# Exercise brief
Your answer should consist of each line from the data below that contains "encumbered".
═════ Information
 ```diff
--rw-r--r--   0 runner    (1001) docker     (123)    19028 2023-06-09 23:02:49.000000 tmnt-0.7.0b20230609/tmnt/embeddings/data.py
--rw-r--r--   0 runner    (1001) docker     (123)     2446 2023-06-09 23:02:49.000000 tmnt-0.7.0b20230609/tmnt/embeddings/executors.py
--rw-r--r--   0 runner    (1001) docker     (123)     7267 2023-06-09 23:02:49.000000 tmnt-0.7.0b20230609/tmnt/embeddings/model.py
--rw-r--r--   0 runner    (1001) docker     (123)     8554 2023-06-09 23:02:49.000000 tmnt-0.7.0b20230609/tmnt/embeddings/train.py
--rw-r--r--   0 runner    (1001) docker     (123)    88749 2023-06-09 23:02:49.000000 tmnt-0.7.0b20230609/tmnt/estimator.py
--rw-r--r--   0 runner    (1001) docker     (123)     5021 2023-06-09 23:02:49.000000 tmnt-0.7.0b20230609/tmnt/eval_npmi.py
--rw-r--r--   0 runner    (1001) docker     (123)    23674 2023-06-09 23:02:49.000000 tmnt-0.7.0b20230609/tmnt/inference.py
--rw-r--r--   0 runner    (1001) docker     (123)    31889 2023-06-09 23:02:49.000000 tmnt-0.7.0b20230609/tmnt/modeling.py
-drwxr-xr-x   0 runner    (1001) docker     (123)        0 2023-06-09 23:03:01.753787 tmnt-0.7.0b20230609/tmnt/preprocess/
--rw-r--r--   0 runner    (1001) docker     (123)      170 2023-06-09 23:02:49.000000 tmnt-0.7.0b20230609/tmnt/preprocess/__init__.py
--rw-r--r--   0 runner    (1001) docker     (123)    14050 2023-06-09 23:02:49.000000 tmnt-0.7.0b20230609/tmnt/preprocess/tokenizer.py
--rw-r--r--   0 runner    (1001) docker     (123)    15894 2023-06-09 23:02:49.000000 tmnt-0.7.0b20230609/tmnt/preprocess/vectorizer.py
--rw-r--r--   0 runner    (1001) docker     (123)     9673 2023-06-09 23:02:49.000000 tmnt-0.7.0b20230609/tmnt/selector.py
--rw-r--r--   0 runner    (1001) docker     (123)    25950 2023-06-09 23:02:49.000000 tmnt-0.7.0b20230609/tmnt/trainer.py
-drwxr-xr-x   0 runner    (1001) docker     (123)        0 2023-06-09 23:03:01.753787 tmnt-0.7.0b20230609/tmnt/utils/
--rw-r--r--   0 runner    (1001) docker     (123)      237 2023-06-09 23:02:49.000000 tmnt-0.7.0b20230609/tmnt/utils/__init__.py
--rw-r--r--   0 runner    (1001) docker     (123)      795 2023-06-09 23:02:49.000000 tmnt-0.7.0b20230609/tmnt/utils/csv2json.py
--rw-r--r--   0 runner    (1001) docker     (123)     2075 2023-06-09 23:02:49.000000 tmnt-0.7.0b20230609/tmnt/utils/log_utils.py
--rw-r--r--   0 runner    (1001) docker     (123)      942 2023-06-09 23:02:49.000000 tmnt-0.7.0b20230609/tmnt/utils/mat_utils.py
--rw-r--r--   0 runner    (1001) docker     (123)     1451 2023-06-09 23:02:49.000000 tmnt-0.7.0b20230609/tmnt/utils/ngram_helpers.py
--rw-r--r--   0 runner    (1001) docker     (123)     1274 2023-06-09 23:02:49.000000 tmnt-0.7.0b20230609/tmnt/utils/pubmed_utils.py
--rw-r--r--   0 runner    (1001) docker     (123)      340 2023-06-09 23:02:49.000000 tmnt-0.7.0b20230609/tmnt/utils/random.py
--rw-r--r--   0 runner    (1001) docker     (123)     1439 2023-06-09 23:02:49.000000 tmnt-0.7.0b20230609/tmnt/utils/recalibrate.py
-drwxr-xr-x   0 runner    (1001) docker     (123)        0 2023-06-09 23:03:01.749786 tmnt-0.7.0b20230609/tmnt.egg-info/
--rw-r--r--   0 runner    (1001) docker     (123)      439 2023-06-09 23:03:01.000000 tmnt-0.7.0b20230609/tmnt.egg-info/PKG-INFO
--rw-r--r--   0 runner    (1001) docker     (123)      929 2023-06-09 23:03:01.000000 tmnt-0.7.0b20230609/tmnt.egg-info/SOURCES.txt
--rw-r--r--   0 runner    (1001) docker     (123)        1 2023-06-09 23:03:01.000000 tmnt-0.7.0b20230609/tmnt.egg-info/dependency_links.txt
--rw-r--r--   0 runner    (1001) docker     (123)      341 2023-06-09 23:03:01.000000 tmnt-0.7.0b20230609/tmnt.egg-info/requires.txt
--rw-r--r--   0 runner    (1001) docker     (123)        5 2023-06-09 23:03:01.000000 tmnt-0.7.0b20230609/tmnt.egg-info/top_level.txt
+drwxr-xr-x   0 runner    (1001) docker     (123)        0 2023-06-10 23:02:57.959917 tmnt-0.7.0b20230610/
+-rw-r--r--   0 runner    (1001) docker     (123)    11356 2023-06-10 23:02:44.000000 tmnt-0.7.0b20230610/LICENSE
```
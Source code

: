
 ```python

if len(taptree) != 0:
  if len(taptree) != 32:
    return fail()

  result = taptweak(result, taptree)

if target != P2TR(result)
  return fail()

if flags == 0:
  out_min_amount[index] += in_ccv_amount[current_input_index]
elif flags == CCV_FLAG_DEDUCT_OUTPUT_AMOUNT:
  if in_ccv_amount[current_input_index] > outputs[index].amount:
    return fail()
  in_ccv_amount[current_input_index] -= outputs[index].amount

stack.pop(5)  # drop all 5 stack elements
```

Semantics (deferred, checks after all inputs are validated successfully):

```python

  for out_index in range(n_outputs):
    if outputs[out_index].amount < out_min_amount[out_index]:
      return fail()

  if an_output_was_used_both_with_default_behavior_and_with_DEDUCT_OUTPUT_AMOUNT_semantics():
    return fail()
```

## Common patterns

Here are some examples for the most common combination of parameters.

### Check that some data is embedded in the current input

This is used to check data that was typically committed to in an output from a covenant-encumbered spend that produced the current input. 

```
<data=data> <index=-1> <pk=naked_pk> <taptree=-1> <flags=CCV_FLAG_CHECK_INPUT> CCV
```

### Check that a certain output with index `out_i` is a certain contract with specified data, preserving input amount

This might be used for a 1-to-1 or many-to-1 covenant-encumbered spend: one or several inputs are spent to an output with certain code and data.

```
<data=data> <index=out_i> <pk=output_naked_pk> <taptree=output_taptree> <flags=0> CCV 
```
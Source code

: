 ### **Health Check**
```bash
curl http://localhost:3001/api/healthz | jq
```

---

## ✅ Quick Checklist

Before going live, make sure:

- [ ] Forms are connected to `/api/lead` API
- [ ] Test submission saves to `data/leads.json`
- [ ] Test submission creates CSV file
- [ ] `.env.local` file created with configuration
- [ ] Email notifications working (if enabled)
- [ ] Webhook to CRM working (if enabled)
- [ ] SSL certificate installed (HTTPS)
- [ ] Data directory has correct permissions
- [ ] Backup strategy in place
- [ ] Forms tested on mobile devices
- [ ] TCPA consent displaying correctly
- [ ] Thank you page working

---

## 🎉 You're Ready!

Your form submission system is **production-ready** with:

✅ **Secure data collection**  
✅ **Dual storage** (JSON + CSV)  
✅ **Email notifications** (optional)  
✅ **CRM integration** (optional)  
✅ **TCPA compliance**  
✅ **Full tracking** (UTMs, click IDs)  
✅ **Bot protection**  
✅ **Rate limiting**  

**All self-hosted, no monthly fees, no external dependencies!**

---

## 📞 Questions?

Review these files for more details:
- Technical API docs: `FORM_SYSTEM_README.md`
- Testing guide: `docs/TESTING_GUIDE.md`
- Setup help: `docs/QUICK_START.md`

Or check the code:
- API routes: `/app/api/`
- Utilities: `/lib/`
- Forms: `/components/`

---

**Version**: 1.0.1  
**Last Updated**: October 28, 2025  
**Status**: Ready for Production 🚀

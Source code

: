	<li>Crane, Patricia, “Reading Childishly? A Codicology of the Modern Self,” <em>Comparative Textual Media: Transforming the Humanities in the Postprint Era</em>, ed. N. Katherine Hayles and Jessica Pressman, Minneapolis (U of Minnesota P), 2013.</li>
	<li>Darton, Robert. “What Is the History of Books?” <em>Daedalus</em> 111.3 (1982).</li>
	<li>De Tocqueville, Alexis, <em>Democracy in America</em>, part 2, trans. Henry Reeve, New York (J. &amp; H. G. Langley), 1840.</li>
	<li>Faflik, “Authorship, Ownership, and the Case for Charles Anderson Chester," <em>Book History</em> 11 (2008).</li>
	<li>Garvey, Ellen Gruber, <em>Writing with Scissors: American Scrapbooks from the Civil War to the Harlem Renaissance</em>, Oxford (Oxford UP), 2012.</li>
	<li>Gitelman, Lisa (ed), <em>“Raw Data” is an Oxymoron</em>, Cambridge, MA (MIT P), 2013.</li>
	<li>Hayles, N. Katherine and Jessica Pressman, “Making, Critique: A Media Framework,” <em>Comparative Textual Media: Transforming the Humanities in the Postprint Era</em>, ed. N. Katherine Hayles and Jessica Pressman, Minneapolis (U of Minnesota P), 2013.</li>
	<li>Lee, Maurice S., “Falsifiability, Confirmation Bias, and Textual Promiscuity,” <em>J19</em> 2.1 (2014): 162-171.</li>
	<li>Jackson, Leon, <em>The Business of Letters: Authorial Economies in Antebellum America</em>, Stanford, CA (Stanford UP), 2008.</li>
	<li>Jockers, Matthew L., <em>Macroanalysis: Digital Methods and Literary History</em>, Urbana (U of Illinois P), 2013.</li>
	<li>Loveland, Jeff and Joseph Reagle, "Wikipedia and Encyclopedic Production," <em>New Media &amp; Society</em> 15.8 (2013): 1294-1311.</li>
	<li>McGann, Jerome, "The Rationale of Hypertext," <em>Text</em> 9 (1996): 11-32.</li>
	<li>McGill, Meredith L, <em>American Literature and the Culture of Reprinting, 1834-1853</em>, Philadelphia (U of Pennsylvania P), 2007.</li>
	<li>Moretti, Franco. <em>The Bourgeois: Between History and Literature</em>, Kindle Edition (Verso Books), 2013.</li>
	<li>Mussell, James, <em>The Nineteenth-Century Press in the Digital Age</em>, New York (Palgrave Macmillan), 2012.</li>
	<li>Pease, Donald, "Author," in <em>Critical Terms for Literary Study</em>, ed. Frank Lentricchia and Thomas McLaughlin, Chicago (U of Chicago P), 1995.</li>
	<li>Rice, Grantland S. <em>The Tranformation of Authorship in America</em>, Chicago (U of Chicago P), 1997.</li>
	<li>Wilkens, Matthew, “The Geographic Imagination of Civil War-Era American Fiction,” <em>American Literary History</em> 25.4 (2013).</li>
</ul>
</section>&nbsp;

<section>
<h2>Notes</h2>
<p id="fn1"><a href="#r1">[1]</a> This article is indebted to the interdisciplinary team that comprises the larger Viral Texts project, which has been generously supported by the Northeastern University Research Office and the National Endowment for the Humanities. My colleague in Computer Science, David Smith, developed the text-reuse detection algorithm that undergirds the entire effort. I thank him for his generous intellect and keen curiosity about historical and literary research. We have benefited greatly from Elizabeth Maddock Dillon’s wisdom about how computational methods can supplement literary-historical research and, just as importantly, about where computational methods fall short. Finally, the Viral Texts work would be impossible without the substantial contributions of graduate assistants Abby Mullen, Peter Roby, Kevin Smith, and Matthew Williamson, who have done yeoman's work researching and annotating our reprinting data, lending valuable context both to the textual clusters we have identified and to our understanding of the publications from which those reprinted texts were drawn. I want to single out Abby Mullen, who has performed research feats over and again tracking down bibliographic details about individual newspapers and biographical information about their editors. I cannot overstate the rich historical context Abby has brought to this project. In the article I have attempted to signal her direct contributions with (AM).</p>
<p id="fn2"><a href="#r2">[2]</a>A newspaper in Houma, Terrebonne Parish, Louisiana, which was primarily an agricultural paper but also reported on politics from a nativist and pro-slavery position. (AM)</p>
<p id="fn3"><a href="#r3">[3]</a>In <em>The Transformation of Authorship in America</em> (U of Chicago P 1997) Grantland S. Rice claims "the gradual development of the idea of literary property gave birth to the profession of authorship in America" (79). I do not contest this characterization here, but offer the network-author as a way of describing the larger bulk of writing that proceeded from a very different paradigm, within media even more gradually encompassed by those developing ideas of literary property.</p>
══════════
# Result for this task
This is used to check data that was typically committed to in an output from a covenant-encumbered spend that produced the current input. 
This might be used for a 1-to-1 or many-to-1 covenant-encumbered spend: one or several inputs are spent to an output with certain code and data.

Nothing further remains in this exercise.